🧠 Core Concept

Multi-Candidate Generation

Why asking AI once is a gamble — and how generating multiple candidates at different temperatures covers the solution space.

Single-Shot AI Is Unreliable

When you ask a standard AI a question, you get one answer. That answer is shaped by a parameter called temperature — a randomness dial that controls how "creative" the model is.

The problem? No single temperature is optimal for every question. A math problem needs precision. A creative task needs divergence. And you don't know in advance which one you're dealing with.

💡 The Key Insight

Temperature is randomness. Each time you sample at a given temperature, you're rolling the dice. Ask 100 times at temperature 0.7, and you'll get different answers each time. Some right. Some wrong. The question is: how do you find the right one?

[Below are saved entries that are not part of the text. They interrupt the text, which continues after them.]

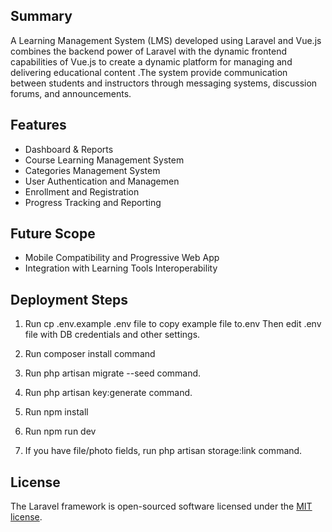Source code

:  ## Summary
A Learning Management System (LMS) developed using Laravel and Vue.js combines the backend power of Laravel with the dynamic frontend capabilities of Vue.js to create a dynamic platform for managing and delivering educational content .The system  provide communication between students and instructors through messaging systems, discussion forums, and announcements.



## Features
* Dashboard & Reports
* Course Learning Management System
* Categories Management System
* User Authentication and Managemen
* Enrollment and Registration
* Progress Tracking and Reporting 


## Future Scope
* Mobile Compatibility and Progressive Web App 
* Integration with Learning Tools Interoperability 


## Deployment Steps

1. Run cp .env.example .env file to copy example file to.env
Then edit .env file with DB credentials and other settings.
2. Run composer install command
3. Run php artisan migrate --seed command.

4. Run php artisan key:generate command.
5. Run npm install
6. Run npm run dev
7. If you have file/photo fields, run php artisan storage:link command.
   
## License
The Laravel framework is open-sourced software licensed under the [MIT license](https://opensource.org/licenses/MIT).
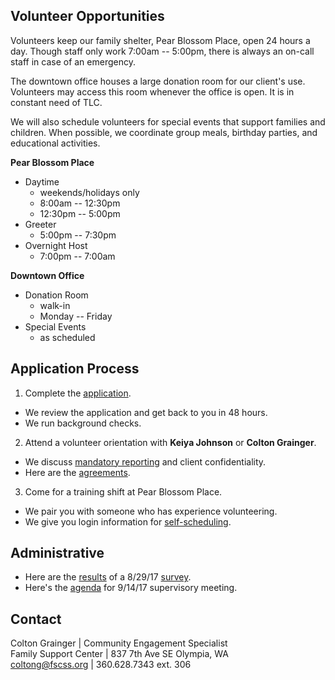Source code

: ## Volunteer Opportunities

Volunteers keep our family shelter, Pear Blossom Place, open 24 hours a day. Though staff only work 7:00am -- 5:00pm, there is always an on-call staff in case of an emergency.

The downtown office houses a large donation room for our client's use. Volunteers may access this room whenever the office is open. It is in constant need of TLC.

We will also schedule volunteers for special events that support families and children. When possible, we coordinate group meals, birthday parties, and educational activities.

**Pear Blossom Place**

- Daytime 
	- weekends/holidays only
	- 8:00am -- 12:30pm
	- 12:30pm -- 5:00pm 
- Greeter
	- 5:00pm -- 7:30pm 
- Overnight Host
	- 7:00pm -- 7:00am

**Downtown Office**

- Donation Room
	- walk-in
	- Monday -- Friday
- Special Events
	- as scheduled

## Application Process

1. Complete the [application](https://www.volgistics.com/ex/portal.dll/ap?ap=1953929563).
  * We review the application and get back to you in 48 hours.
  * We run background checks.
2. Attend a volunteer orientation with **Keiya Johnson** or **Colton Grainger**.
  * We discuss [mandatory reporting](https://prezi.com/piml7bn_b0au/mandatory-reporter-presentation/) and client confidentiality.
  * Here are the [agreements](https://coltongrainger.github.io/fscss-volunteers/enroll.md).
3. Come for a training shift at Pear Blossom Place.
  * We pair you with someone who has experience volunteering.
  * We give you login information for [self-scheduling](https://www.volgistics.com/ex/portal.dll/?from=189830).

## Administrative

- Here are the [results](https://coltongrainger.github.io/fscss-volunteers/20170901-survey.md) of a 8/29/17 [survey](https://form.jotform.us/72408009675156).
- Here's the [agenda](https://coltongrainger.github.io/fscss-volunteers/20170901-supervision.md) for 9/14/17 supervisory meeting.

## Contact

Colton Grainger | Community Engagement Specialist <br>
Family Support Center | 837 7th Ave SE Olympia, WA <br>
coltong@fscss.org |  360.628.7343 ext. 306 <br>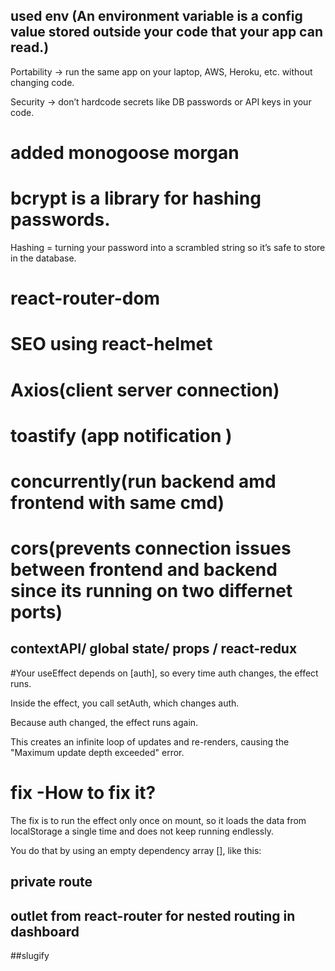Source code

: ## used env (An environment variable is a config value stored outside your code that your app can read.)
Portability → run the same app on your laptop, AWS, Heroku, etc. without changing code.

Security → don’t hardcode secrets like DB passwords or API keys in your code.


# added monogoose morgan

# bcrypt is a library for hashing passwords.

Hashing = turning your password into a scrambled string so it’s safe to store in the database.

# react-router-dom


# SEO using react-helmet

# Axios(client server connection)
#  toastify (app notification )
# concurrently(run backend amd frontend with same cmd)
# cors(prevents connection issues between frontend and backend since its running on two differnet ports)


## contextAPI/ global state/ props / react-redux




#Your useEffect depends on [auth], so every time auth changes, the effect runs.

Inside the effect, you call setAuth, which changes auth.

Because auth changed, the effect runs again.

This creates an infinite loop of updates and re-renders, causing the "Maximum update depth exceeded" error.
# fix -How to fix it?

The fix is to run the effect only once on mount, so it loads the data from localStorage a single time and does not keep running endlessly.

You do that by using an empty dependency array [], like this:

## private route

## outlet from react-router for nested routing in dashboard

##slugify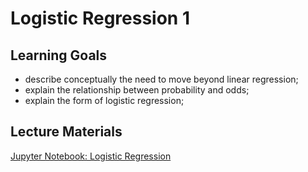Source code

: # Logistic Regression 1

## Learning Goals

- describe conceptually the need to move beyond linear regression;
- explain the relationship between probability and odds;
- explain the form of logistic regression;

## Lecture Materials

[Jupyter Notebook: Logistic Regression](logistic_regression.ipynb)

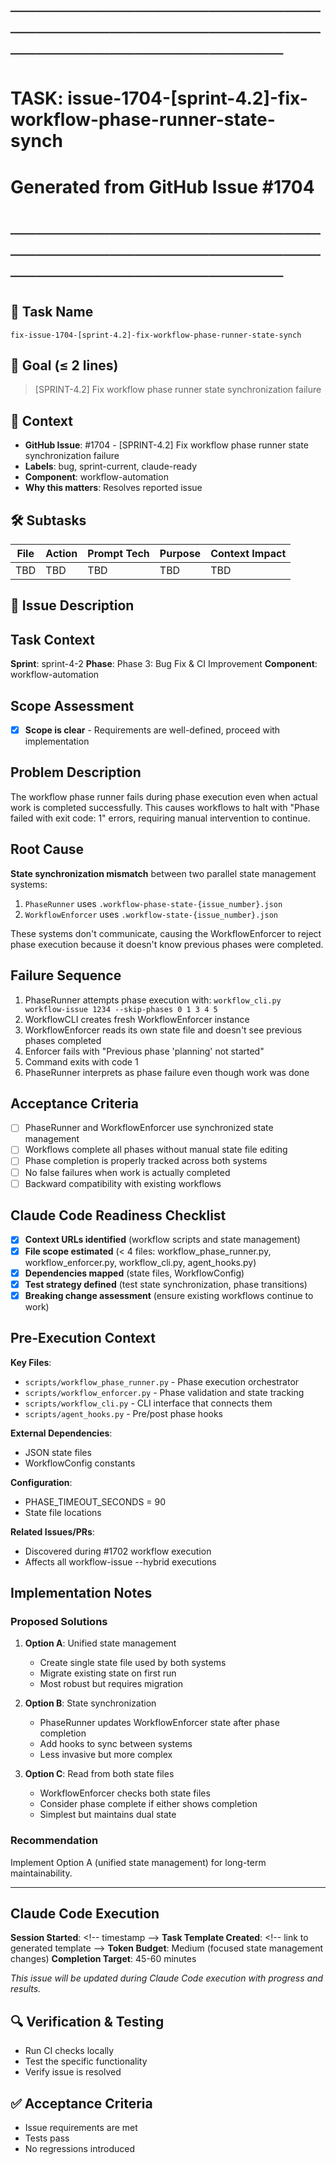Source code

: # ────────────────────────────────────────────────────────────────────────
# TASK: issue-1704-[sprint-4.2]-fix-workflow-phase-runner-state-synch
# Generated from GitHub Issue #1704
# ────────────────────────────────────────────────────────────────────────

## 📌 Task Name
`fix-issue-1704-[sprint-4.2]-fix-workflow-phase-runner-state-synch`

## 🎯 Goal (≤ 2 lines)
> [SPRINT-4.2] Fix workflow phase runner state synchronization failure

## 🧠 Context
- **GitHub Issue**: #1704 - [SPRINT-4.2] Fix workflow phase runner state synchronization failure
- **Labels**: bug, sprint-current, claude-ready
- **Component**: workflow-automation
- **Why this matters**: Resolves reported issue

## 🛠️ Subtasks
| File | Action | Prompt Tech | Purpose | Context Impact |
|------|--------|-------------|---------|----------------|
| TBD | TBD | TBD | TBD | TBD |

## 📝 Issue Description
## Task Context
**Sprint**: sprint-4-2
**Phase**: Phase 3: Bug Fix & CI Improvement
**Component**: workflow-automation

## Scope Assessment
- [x] **Scope is clear** - Requirements are well-defined, proceed with implementation

## Problem Description
The workflow phase runner fails during phase execution even when actual work is completed successfully. This causes workflows to halt with "Phase failed with exit code: 1" errors, requiring manual intervention to continue.

## Root Cause
**State synchronization mismatch** between two parallel state management systems:
1. `PhaseRunner` uses `.workflow-phase-state-{issue_number}.json`
2. `WorkflowEnforcer` uses `.workflow-state-{issue_number}.json`

These systems don't communicate, causing the WorkflowEnforcer to reject phase execution because it doesn't know previous phases were completed.

## Failure Sequence
1. PhaseRunner attempts phase execution with: `workflow_cli.py workflow-issue 1234 --skip-phases 0 1 3 4 5`
2. WorkflowCLI creates fresh WorkflowEnforcer instance
3. WorkflowEnforcer reads its own state file and doesn't see previous phases completed
4. Enforcer fails with "Previous phase 'planning' not started"
5. Command exits with code 1
6. PhaseRunner interprets as phase failure even though work was done

## Acceptance Criteria
- [ ] PhaseRunner and WorkflowEnforcer use synchronized state management
- [ ] Workflows complete all phases without manual state file editing
- [ ] Phase completion is properly tracked across both systems
- [ ] No false failures when work is actually completed
- [ ] Backward compatibility with existing workflows

## Claude Code Readiness Checklist
- [x] **Context URLs identified** (workflow scripts and state management)
- [x] **File scope estimated** (< 4 files: workflow_phase_runner.py, workflow_enforcer.py, workflow_cli.py, agent_hooks.py)
- [x] **Dependencies mapped** (state files, WorkflowConfig)
- [x] **Test strategy defined** (test state synchronization, phase transitions)
- [x] **Breaking change assessment** (ensure existing workflows continue to work)

## Pre-Execution Context
**Key Files**: 
- `scripts/workflow_phase_runner.py` - Phase execution orchestrator
- `scripts/workflow_enforcer.py` - Phase validation and state tracking
- `scripts/workflow_cli.py` - CLI interface that connects them
- `scripts/agent_hooks.py` - Pre/post phase hooks

**External Dependencies**: 
- JSON state files
- WorkflowConfig constants

**Configuration**: 
- PHASE_TIMEOUT_SECONDS = 90
- State file locations

**Related Issues/PRs**: 
- Discovered during #1702 workflow execution
- Affects all workflow-issue --hybrid executions

## Implementation Notes
### Proposed Solutions
1. **Option A**: Unified state management
   - Create single state file used by both systems
   - Migrate existing state on first run
   - Most robust but requires migration

2. **Option B**: State synchronization
   - PhaseRunner updates WorkflowEnforcer state after phase completion
   - Add hooks to sync between systems
   - Less invasive but more complex

3. **Option C**: Read from both state files
   - WorkflowEnforcer checks both state files
   - Consider phase complete if either shows completion
   - Simplest but maintains dual state

### Recommendation
Implement Option A (unified state management) for long-term maintainability.

---

## Claude Code Execution
**Session Started**: <\!-- timestamp -->
**Task Template Created**: <\!-- link to generated template -->
**Token Budget**: Medium (focused state management changes)
**Completion Target**: 45-60 minutes

_This issue will be updated during Claude Code execution with progress and results._

## 🔍 Verification & Testing
- Run CI checks locally
- Test the specific functionality
- Verify issue is resolved

## ✅ Acceptance Criteria
- Issue requirements are met
- Tests pass
- No regressions introduced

Generate N Candidates, Cover the Space

Instead of betting on a single sample, Mikoshi AI Turbo generates multiple candidates at different temperatures. Each candidate explores a different region of the solution space:

Focused
0.3
Precise, conservative
Balanced
0.6
Best of both worlds
Creative
0.9
Divergent, exploratory

By sampling across the temperature spectrum, we get diverse perspectives on the same problem. The focused candidate captures the obvious answer. The balanced candidate finds nuance. The creative candidate might discover an unconventional but correct approach.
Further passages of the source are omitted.